After instructional ball, Jones spent the winter either working out with his buddy and minor league teammate Mike Hostetler at Sprayberry High School and Georgia Tech or his father at home in Pierson, Fla. Once the strike officially ended April 2 and major league players reported to camp two days later, Jones had three weeks to get in game shape. He played in all 11 games he could – hitting .241 (7-for-29) – and it was enough.
“I was probably more prepared than 90 percent of the big leaguers because I had something else driving me,” Jones said. “Coming back from the injury, proving that I was not only worthy of being a big leaguer but healthy. ... I had it taken away from me in the spring of 94, I wasn’t about to have it taken away from me by lack of performance in the spring of 95.”
He opened the season at third base, after the free agent departure of Terry Pendleton, who had mentored Jones throughout his comeback.
The Braves tried to convince Jones to wear a brace on his surgically-repaired left knee, similar to the big bulky contraption veteran first baseman Sid Bream wore late in his career. Jones wanted no part of it and quickly proved he had no need for it either.
In front of a smallish crowd of 32,045 on Opening Day at Atlanta-Fulton County Stadium, Jones faced Terry Mulholland again. This time Mulholland was pitching for the San Francisco Giants. This time Jones hit a ball to the right side of the infield and through, for a base hit. It was the Braves’ third hit in a string of six straight to start the game and the season.
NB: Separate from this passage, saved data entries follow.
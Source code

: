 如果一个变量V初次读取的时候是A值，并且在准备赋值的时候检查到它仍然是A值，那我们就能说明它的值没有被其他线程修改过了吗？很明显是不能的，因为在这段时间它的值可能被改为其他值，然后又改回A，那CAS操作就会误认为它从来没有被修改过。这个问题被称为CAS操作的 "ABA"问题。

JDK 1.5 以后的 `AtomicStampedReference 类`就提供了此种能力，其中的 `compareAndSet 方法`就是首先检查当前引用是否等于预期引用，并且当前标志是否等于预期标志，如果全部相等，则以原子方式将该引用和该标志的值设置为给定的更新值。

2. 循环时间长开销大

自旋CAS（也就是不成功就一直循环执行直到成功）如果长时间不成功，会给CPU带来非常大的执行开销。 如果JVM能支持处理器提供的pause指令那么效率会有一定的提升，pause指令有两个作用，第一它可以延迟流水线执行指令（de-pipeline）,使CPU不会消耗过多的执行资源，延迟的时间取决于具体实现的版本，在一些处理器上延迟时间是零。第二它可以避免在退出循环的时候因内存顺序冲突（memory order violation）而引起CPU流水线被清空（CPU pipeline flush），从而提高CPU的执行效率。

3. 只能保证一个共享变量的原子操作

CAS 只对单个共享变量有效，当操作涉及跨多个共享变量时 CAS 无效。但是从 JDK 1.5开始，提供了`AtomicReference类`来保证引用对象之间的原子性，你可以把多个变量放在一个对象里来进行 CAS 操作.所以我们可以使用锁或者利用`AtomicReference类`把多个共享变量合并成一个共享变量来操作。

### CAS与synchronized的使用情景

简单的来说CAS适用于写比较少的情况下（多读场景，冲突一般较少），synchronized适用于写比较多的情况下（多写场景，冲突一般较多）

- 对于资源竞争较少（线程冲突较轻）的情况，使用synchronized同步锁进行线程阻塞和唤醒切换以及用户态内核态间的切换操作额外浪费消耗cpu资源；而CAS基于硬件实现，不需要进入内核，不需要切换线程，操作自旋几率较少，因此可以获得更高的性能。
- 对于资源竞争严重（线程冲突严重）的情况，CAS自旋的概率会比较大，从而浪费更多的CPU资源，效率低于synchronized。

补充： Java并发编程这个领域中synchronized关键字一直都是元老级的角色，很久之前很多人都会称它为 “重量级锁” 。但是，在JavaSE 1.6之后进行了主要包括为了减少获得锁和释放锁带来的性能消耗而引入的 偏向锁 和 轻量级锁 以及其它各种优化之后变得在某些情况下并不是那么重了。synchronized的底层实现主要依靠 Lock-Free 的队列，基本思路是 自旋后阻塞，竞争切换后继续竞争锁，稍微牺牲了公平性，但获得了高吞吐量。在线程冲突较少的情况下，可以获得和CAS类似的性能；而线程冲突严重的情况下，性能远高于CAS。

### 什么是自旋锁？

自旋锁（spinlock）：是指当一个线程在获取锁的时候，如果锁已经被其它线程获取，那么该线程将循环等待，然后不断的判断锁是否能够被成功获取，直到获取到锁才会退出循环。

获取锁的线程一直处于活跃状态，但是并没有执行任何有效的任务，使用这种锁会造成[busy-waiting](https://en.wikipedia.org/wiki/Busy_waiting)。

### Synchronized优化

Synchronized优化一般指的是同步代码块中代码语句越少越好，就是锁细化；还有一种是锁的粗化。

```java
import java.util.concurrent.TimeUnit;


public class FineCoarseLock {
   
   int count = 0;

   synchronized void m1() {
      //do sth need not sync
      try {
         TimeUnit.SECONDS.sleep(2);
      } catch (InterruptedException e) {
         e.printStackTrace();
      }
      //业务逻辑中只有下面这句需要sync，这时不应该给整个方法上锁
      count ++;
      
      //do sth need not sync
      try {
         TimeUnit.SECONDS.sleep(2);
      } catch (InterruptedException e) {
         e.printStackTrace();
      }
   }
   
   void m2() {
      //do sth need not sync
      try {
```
Jones’ RBI single sparked a four-run inning and helped the Braves to a 12-5 victory.
“For me, after the first inning of that first game, I knew we were a force to be reckoned with,” Jones said. “It let everybody know that this team is different, this team is loaded, and this team is focused. And we never really stopped after that.”
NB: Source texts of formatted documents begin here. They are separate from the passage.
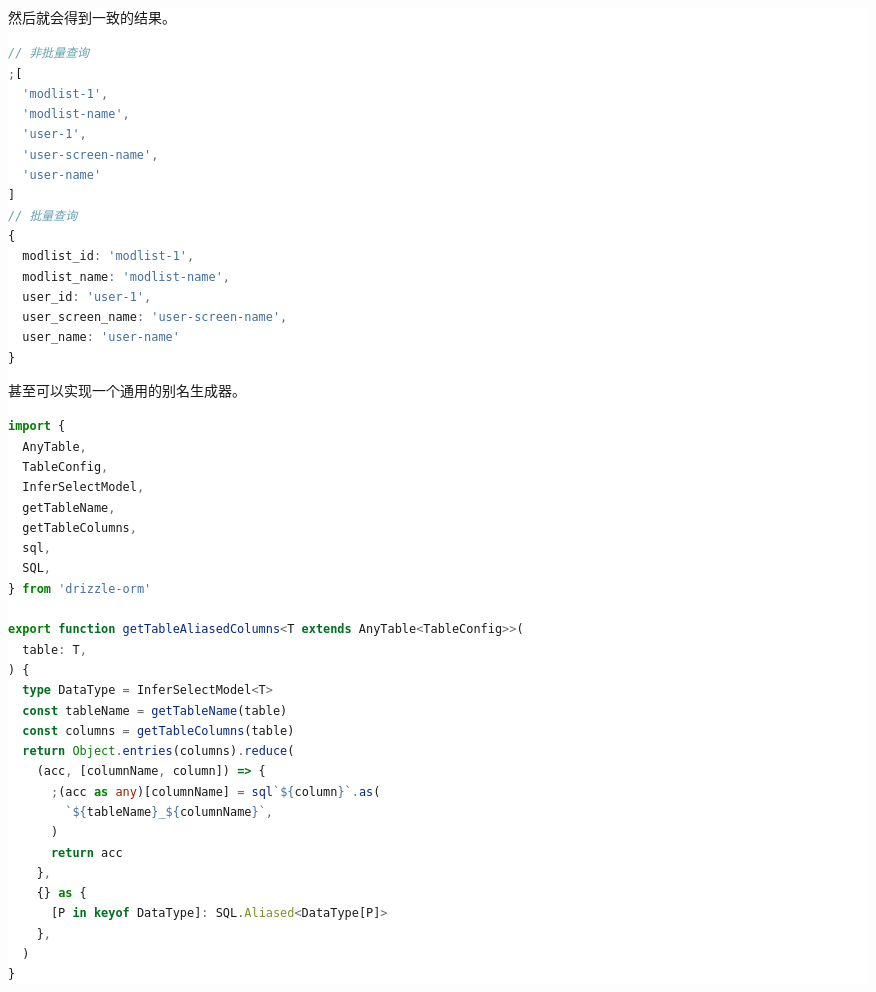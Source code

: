 然后就会得到一致的结果。

```ts
// 非批量查询
;[
  'modlist-1',
  'modlist-name',
  'user-1',
  'user-screen-name',
  'user-name'
]
// 批量查询
{
  modlist_id: 'modlist-1',
  modlist_name: 'modlist-name',
  user_id: 'user-1',
  user_screen_name: 'user-screen-name',
  user_name: 'user-name'
}
```

甚至可以实现一个通用的别名生成器。

```ts
import {
  AnyTable,
  TableConfig,
  InferSelectModel,
  getTableName,
  getTableColumns,
  sql,
  SQL,
} from 'drizzle-orm'

export function getTableAliasedColumns<T extends AnyTable<TableConfig>>(
  table: T,
) {
  type DataType = InferSelectModel<T>
  const tableName = getTableName(table)
  const columns = getTableColumns(table)
  return Object.entries(columns).reduce(
    (acc, [columnName, column]) => {
      ;(acc as any)[columnName] = sql`${column}`.as(
        `${tableName}_${columnName}`,
      )
      return acc
    },
    {} as {
      [P in keyof DataType]: SQL.Aliased<DataType[P]>
    },
  )
}
```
Jones played 140 games of the 144-game strike-shortened regular season on his surgically-repaired left knee. He took some typical rookie lumps while hitting .265 for the season but he also lived up to his tremendous potential by hitting 23 home runs and driving in 86 runs, while batting third in the lineup ahead of Fred McGriff and David Justice.
Jones made a run at National League rookie of the year, before getting edged out by Hideo Nomo, the 26-year-old Japanese-born pitcher.
Jones became the face of the wave of young talent - including Javy Lopez, Ryan Klesko, Pedro Borbon and Brad Clontz – that not only helped bring home Atlanta’s first World Series title but set the stage for 11 more division titles.
“We were the perfect storm of young guys combined with veteran guys, Hall of Famers, guys who have been through the World Series losses,” Jones said of the group that would celebrate a World Series championship months later. “Me, Javy, Klesko, Pedro Borbon, Brad Clontz, we were the perfect storm of idiocy and just not really knowing what we were getting into ... meshing with our pitching staff and Fred McGriff and David Justice and Marquis Grissom and the other parts of the puzzle.”